Friday, June 13, 2008

Only connect...

Another better day today. Although I awoke feeling like crap I went to the AGM of a charity I am a member of and have done voluntary work for, called MATCH (Mothers Apart from their Children). It was a great tonic, it always is (I've been to the last two). It was down by Westminster Bridge, in the heart of Touristland. It did me a power of good seeing old friends and meeting new ones, and hearing the talk by a wonderful lady called Sarah Hart (www.sarahhart.co.uk) about letting go of guilt, caring for ourselves, doing our grieving and keeping the love (for our children) alive, and so on. She was a real inspiration.
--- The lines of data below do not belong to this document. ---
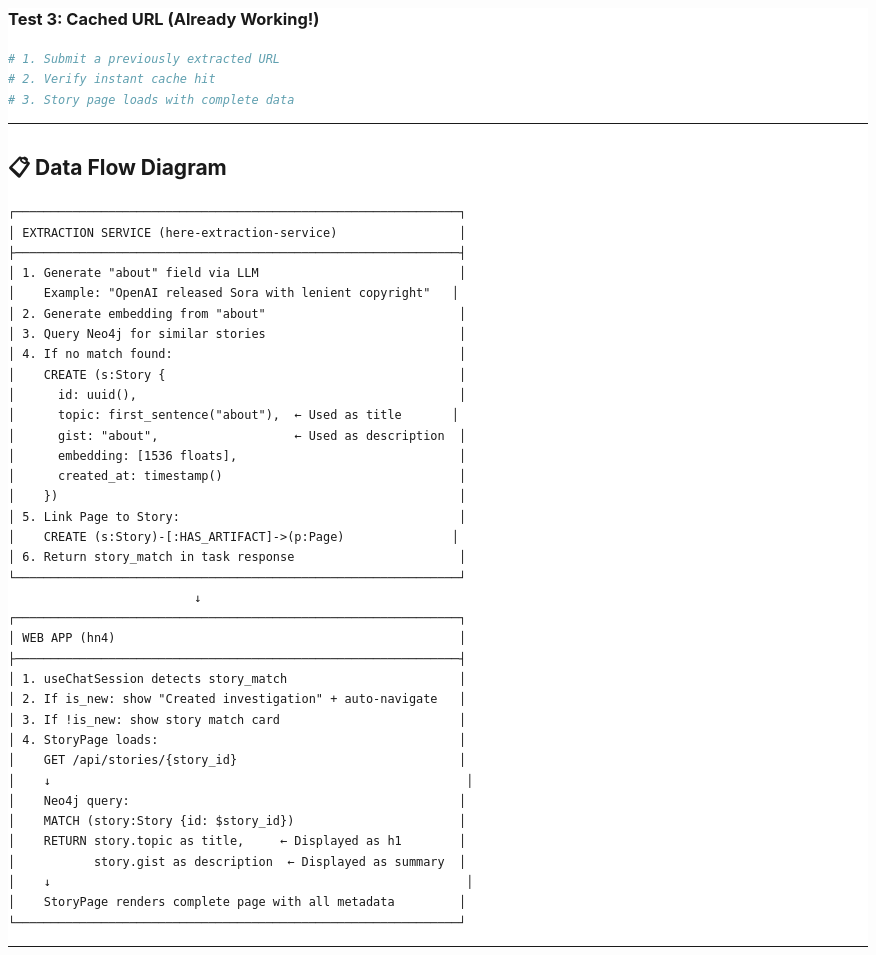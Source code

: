 ### Test 3: Cached URL (Already Working!)
```bash
# 1. Submit a previously extracted URL
# 2. Verify instant cache hit
# 3. Story page loads with complete data
```

---

## 📋 Data Flow Diagram

```
┌──────────────────────────────────────────────────────────────┐
│ EXTRACTION SERVICE (here-extraction-service)                 │
├──────────────────────────────────────────────────────────────┤
│ 1. Generate "about" field via LLM                            │
│    Example: "OpenAI released Sora with lenient copyright"   │
│ 2. Generate embedding from "about"                           │
│ 3. Query Neo4j for similar stories                           │
│ 4. If no match found:                                        │
│    CREATE (s:Story {                                         │
│      id: uuid(),                                             │
│      topic: first_sentence("about"),  ← Used as title       │
│      gist: "about",                   ← Used as description  │
│      embedding: [1536 floats],                               │
│      created_at: timestamp()                                 │
│    })                                                        │
│ 5. Link Page to Story:                                       │
│    CREATE (s:Story)-[:HAS_ARTIFACT]->(p:Page)               │
│ 6. Return story_match in task response                       │
└──────────────────────────────────────────────────────────────┘
                          ↓
┌──────────────────────────────────────────────────────────────┐
│ WEB APP (hn4)                                                │
├──────────────────────────────────────────────────────────────┤
│ 1. useChatSession detects story_match                        │
│ 2. If is_new: show "Created investigation" + auto-navigate   │
│ 3. If !is_new: show story match card                         │
│ 4. StoryPage loads:                                          │
│    GET /api/stories/{story_id}                               │
│    ↓                                                          │
│    Neo4j query:                                              │
│    MATCH (story:Story {id: $story_id})                       │
│    RETURN story.topic as title,     ← Displayed as h1        │
│           story.gist as description  ← Displayed as summary  │
│    ↓                                                          │
│    StoryPage renders complete page with all metadata         │
└──────────────────────────────────────────────────────────────┘
```

---
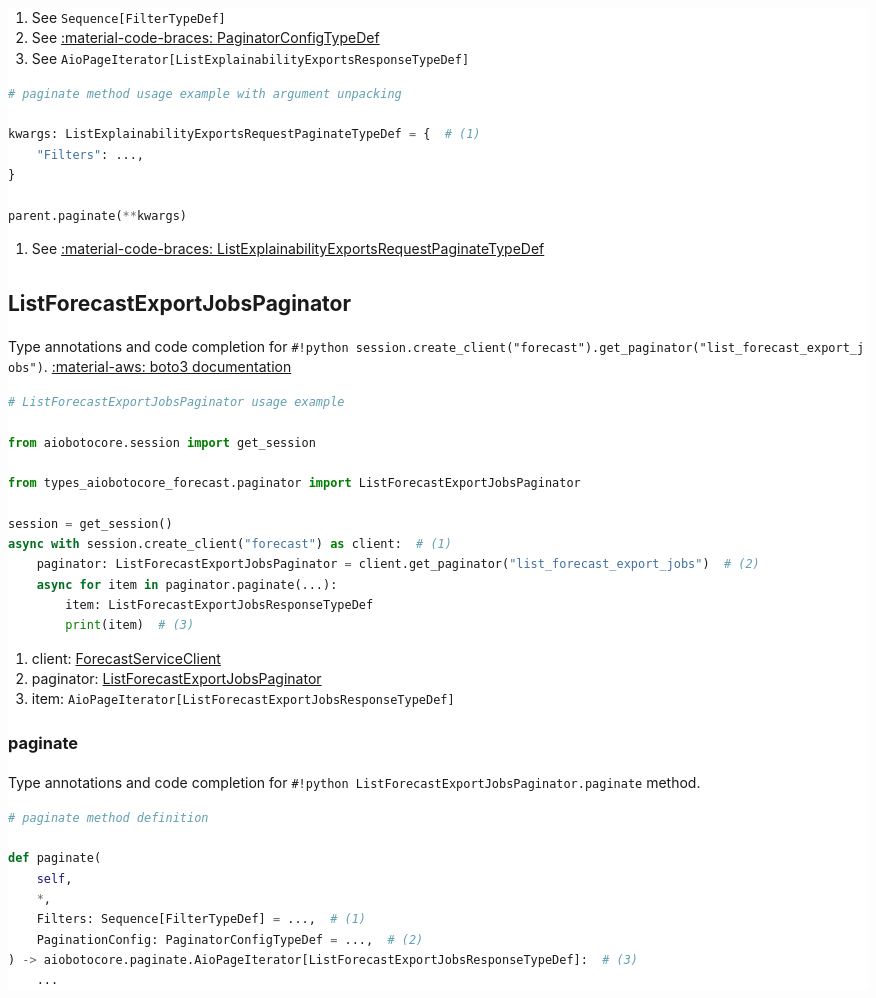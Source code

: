 1. See `Sequence[FilterTypeDef]`
2. See [:material-code-braces: PaginatorConfigTypeDef](./type_defs.md#paginatorconfigtypedef)
3. See `AioPageIterator[ListExplainabilityExportsResponseTypeDef]`


```python
# paginate method usage example with argument unpacking

kwargs: ListExplainabilityExportsRequestPaginateTypeDef = {  # (1)
    "Filters": ...,
}

parent.paginate(**kwargs)
```

1. See [:material-code-braces: ListExplainabilityExportsRequestPaginateTypeDef](./type_defs.md#listexplainabilityexportsrequestpaginatetypedef)
## ListForecastExportJobsPaginator

Type annotations and code completion for `#!python session.create_client("forecast").get_paginator("list_forecast_export_jobs")`.
[:material-aws: boto3 documentation](https://boto3.amazonaws.com/v1/documentation/api/latest/reference/services/forecast/paginator/ListForecastExportJobs.html#ForecastService.Paginator.ListForecastExportJobs)

```python
# ListForecastExportJobsPaginator usage example

from aiobotocore.session import get_session

from types_aiobotocore_forecast.paginator import ListForecastExportJobsPaginator

session = get_session()
async with session.create_client("forecast") as client:  # (1)
    paginator: ListForecastExportJobsPaginator = client.get_paginator("list_forecast_export_jobs")  # (2)
    async for item in paginator.paginate(...):
        item: ListForecastExportJobsResponseTypeDef
        print(item)  # (3)
```

1. client: [ForecastServiceClient](./client.md)
2. paginator: [ListForecastExportJobsPaginator](./paginators.md#listforecastexportjobspaginator)
3. item: `AioPageIterator[ListForecastExportJobsResponseTypeDef]`


### paginate

Type annotations and code completion for `#!python ListForecastExportJobsPaginator.paginate` method.

```python
# paginate method definition

def paginate(
    self,
    *,
    Filters: Sequence[FilterTypeDef] = ...,  # (1)
    PaginationConfig: PaginatorConfigTypeDef = ...,  # (2)
) -> aiobotocore.paginate.AioPageIterator[ListForecastExportJobsResponseTypeDef]:  # (3)
    ...
```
Maybe I am getting better. If so, that is short for a depressive episode. I'm probably not out of the woods just yet, anyway we'll see. My referral to the crisis house is being processed but maybe by the time they call me for an assessment I might not need it any more. The panic and anxiety, the intense neediness and loneliness is subsiding. I'm focusing better. I'm taking pleasure in reading, eating and talking. I'm laughing more. It's all good.

People at the AGM who know me all commented on how well I looked, so I guess my year of living dangerously healthily has paid off. All those supplements I'm still shoving down my neck each morning.

Back to the gym this week. No more excuses! Apart from anything else it's money down the drain if I don't go.

Lots of love. Zoe.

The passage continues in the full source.